Je ne t’avais pas vu depuis longtemps. Tu avais grandi dans la maison d’à côté et je te connaissais depuis tout petit. Quelques semaines plus tôt, tes parents m’avaient dit que tu avais quitté le domicile familial. Il a trente ans quand même, avaient-ils ajouté, l’air soulagé.
Tu es entré et tu es allé t’asseoir dans la cuisine. J’ai éteint la télé. À vrai dire, tu avais changé. Tu t’étais laissé pousser la barbe et tu portais de vieux vêtements. Tu avais l’air fatigué. Surtout, toi qui étais autrefois si timide, tu me regardais droit dans les yeux. Vous verrez, il fera une connerie un jour, m’avait dit aussi son père.
Je t’ai posé quelques questions et tu m’as à peine répondu. J’avais déjà compris pourquoi tu étais venu.
— Tu as besoin d’argent ?
Il y eut un silence, puis tu as répondu :
— Oui. Donne-moi ta carte.
Ton regard violent était fixé sur moi. Je t’ai dit de sortir, mais tu n’as pas bougé. Au bout d’un moment, tu t’es levé, tu m’as pris par les bras et tu as commencé à hurler en répétant l’ordre que tu m’avais déjà donné. Je suis allée chercher mon portefeuille en tremblant.

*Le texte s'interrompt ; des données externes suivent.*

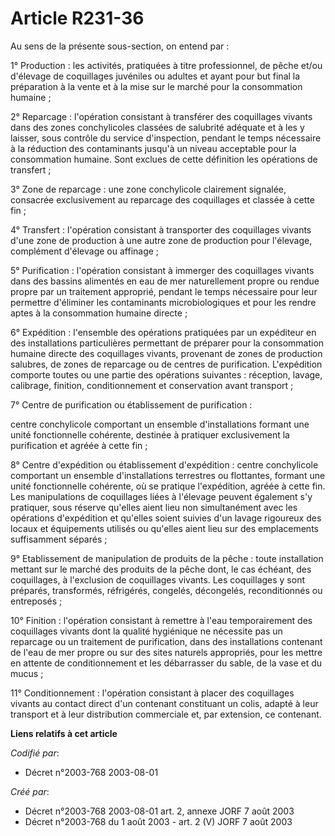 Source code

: # Article R231-36

Au sens de la présente sous-section, on entend par :

1° Production : les activités, pratiquées à titre professionnel, de pêche et/ou d'élevage de coquillages juvéniles ou adultes
et ayant pour but final la préparation à la vente et à la mise sur le marché pour la consommation humaine ;

2° Reparcage : l'opération consistant à transférer des coquillages vivants dans des zones conchylicoles classées de salubrité
adéquate et à les y laisser, sous contrôle du service d'inspection, pendant le temps nécessaire à la réduction des
contaminants jusqu'à un niveau acceptable pour la consommation humaine. Sont exclues de cette définition les opérations de
transfert ;

3° Zone de reparcage : une zone conchylicole clairement signalée, consacrée exclusivement au reparcage des coquillages et
classée à cette fin ;

4° Transfert : l'opération consistant à transporter des coquillages vivants d'une zone de production à une autre zone de
production pour l'élevage, complément d'élevage ou affinage ;

5° Purification : l'opération consistant à immerger des coquillages vivants dans des bassins alimentés en eau de mer
naturellement propre ou rendue propre par un traitement approprié, pendant le temps nécessaire pour leur permettre d'éliminer
les contaminants microbiologiques et pour les rendre aptes à la consommation humaine directe ;

6° Expédition : l'ensemble des opérations pratiquées par un expéditeur en des installations particulières permettant de
préparer pour la consommation humaine directe des coquillages vivants, provenant de zones de production salubres, de zones de
reparcage ou de centres de purification. L'expédition comporte toutes ou une partie des opérations suivantes : réception,
lavage, calibrage, finition, conditionnement et conservation avant transport ;

7° Centre de purification ou établissement de purification :

centre conchylicole comportant un ensemble d'installations formant une unité fonctionnelle cohérente, destinée à pratiquer
exclusivement la purification et agréée à cette fin ;

8° Centre d'expédition ou établissement d'expédition : centre conchylicole comportant un ensemble d'installations terrestres
ou flottantes, formant une unité fonctionnelle cohérente, où se pratique l'expédition, agréée à cette fin. Les manipulations
de coquillages liées à l'élevage peuvent également s'y pratiquer, sous réserve qu'elles aient lieu non simultanément avec les
opérations d'expédition et qu'elles soient suivies d'un lavage rigoureux des locaux et équipements utilisés ou qu'elles aient
lieu sur des emplacements suffisamment séparés ;

9° Etablissement de manipulation de produits de la pêche : toute installation mettant sur le marché des produits de la pêche
dont, le cas échéant, des coquillages, à l'exclusion de coquillages vivants. Les coquillages y sont préparés, transformés,
réfrigérés, congelés, décongelés, reconditionnés ou entreposés ;

10° Finition : l'opération consistant à remettre à l'eau temporairement des coquillages vivants dont la qualité hygiénique ne
nécessite pas un reparcage ou un traitement de purification, dans des installations contenant de l'eau de mer propre ou sur
des sites naturels appropriés, pour les mettre en attente de conditionnement et les débarrasser du sable, de la vase et du
mucus ;

11° Conditionnement : l'opération consistant à placer des coquillages vivants au contact direct d'un contenant constituant un
colis, adapté à leur transport et à leur distribution commerciale et, par extension, ce contenant.

**Liens relatifs à cet article**

_Codifié par_:

  - Décret n°2003-768 2003-08-01

_Créé par_:

  - Décret n°2003-768 2003-08-01 art. 2, annexe JORF 7 août 2003
  - Décret n°2003-768 du 1 août 2003 - art. 2 (V) JORF 7 août 2003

— Maintenant tu me donnes le code.
Je me suis tue, et c’est alors que tu as commencé à me frapper. Plusieurs coups au visage qui m’ont fait tomber sur le sol. Tu étais devenu fou de rage et tu m’as traînée dans le couloir tout en continuant à me frapper. Comme je ne répondais toujours pas, tu t’es assis sur moi pour pouvoir me cogner plus fort. J’ai perdu connaissance.

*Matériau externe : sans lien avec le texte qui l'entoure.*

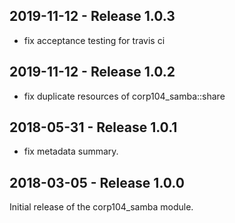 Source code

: ## 2019-11-12 - Release 1.0.3

  - fix acceptance testing for travis ci

## 2019-11-12 - Release 1.0.2

  - fix duplicate resources of corp104_samba::share

## 2018-05-31 - Release 1.0.1

  - fix metadata summary.

## 2018-03-05 - Release 1.0.0

Initial release of the corp104_samba module.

Quand je suis revenue à moi, j’étais assise dans la cuisine, ligotée à une chaise. La lumière était allumée mais je n’entendais aucun bruit. Tu avais dû trouver dans mon portefeuille le code de ma carte bancaire inscrit sur un bout de papier. J’avais mal partout, surtout dans la nuque. Je saignais abondamment de la bouche mais je ne pouvais pas m’essuyer, mes mains étaient attachées dans mon dos.
J’ai pensé que tu étais parti tirer de l’argent en pleine nuit.
Quand tu es revenu, il était une heure à la pendule. Tu avais l’air plus calme. Tu m’as détachée et tu m’as portée jusqu’à la salle de bains. Avec un gant de toilette, tu as lavé mon visage complètement tuméfié et sanguinolent. J’avais très mal à la mâchoire, sans doute brisée. Toujours sans dire un mot, tu m’as redescendue et tu m’as attachée à nouveau à la chaise.
— Il y a un trésor dans la maison. Tout le monde le sait dans le quartier. Tout le monde sait que tu gardes ton argent chez toi.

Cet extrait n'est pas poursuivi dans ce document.